Nkululeko Luthuli could face criminal charges even though he had resigned as CEO of the Royal Household Trust, the trust’s chairman, Judge Jerome Ngwenya, said yesterday.

Luthuli, who was suspended in February, had tendered his resignation, which comes into effect at the end of June.

However, Ngwenya said, there were ongoing investigations and if they found any reason to bring criminal charges against him, they would do so.

It is alleged that Luthuli used money from the trust for personal use. Ngwenya said after the first leg of their investigation, they presented Luthuli with an “administrative” charge sheet and proceeded with further investigations.

The allegations against him include that he hired cars for himself and his friends at the expense of the trust. The amount of money allegedly misappropriated is in the region of R3m.

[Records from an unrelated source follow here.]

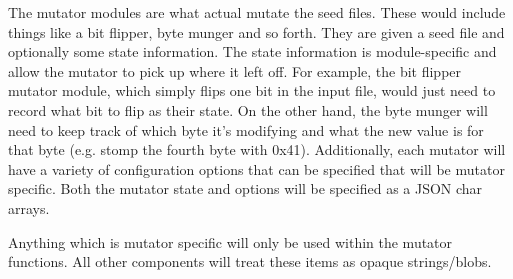 The mutator modules are what actual mutate the seed files.  These would include
things like a bit flipper, byte munger and so forth.  They are given a seed file
and optionally some state information.  The state information is module-specific
and allow the mutator to pick up where it left off.  For example, the bit
flipper mutator module, which simply flips one bit in the input file, would just
need to record what bit to flip as their state.  On the other hand, the byte
munger will need to keep track of which byte it's modifying and what the new
value is for that byte (e.g.  stomp the fourth byte with 0x41).  Additionally,
each mutator will have a variety of configuration options that can be specified
that will be mutator specific.  Both the mutator state and options will be
specified as a JSON char arrays.

\par
Anything which is mutator specific will only be used within the mutator
functions.  All other components will treat these items as opaque strings/blobs.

Yesterday, Ngwenya said the work of the trust had been hamstrung by the investigation into Luthuli and the subsequent resignations of its chief financial officer and marketing manager.

ACPD MPL Jo-Ann Downs said that if Luthuli had used trust money for personal gain, he should face criminal charges.

“I find it utterly infuriating when people who commit criminal acts of corruption are not pursued by government. We are sending a message that if you get caught you might have to pay back,” said Downs.

She said those who were found guilty then moved on to pursue a career in another department.

DA spokesman Sizwe Mchunu welcomed a decision that would result in Luthuli paying back funds. Mchunu said he hoped that this would be the start of addressing problems in the trust which included over-expenditure.

“The board needs to ensure that targets are set and then met, and begin developing an entity which is self-sustaining and profitable – rather than one which is completely reliant on provincial taxpayers’ money,” said Mchunu.

Last week, The Mercury reported that the royal household had again exceeded its budget by R4.451 million. An analysis of its 2011/2012 budget showed that it had overspent on financial management consultants, subsistence and travel and fleet expenses.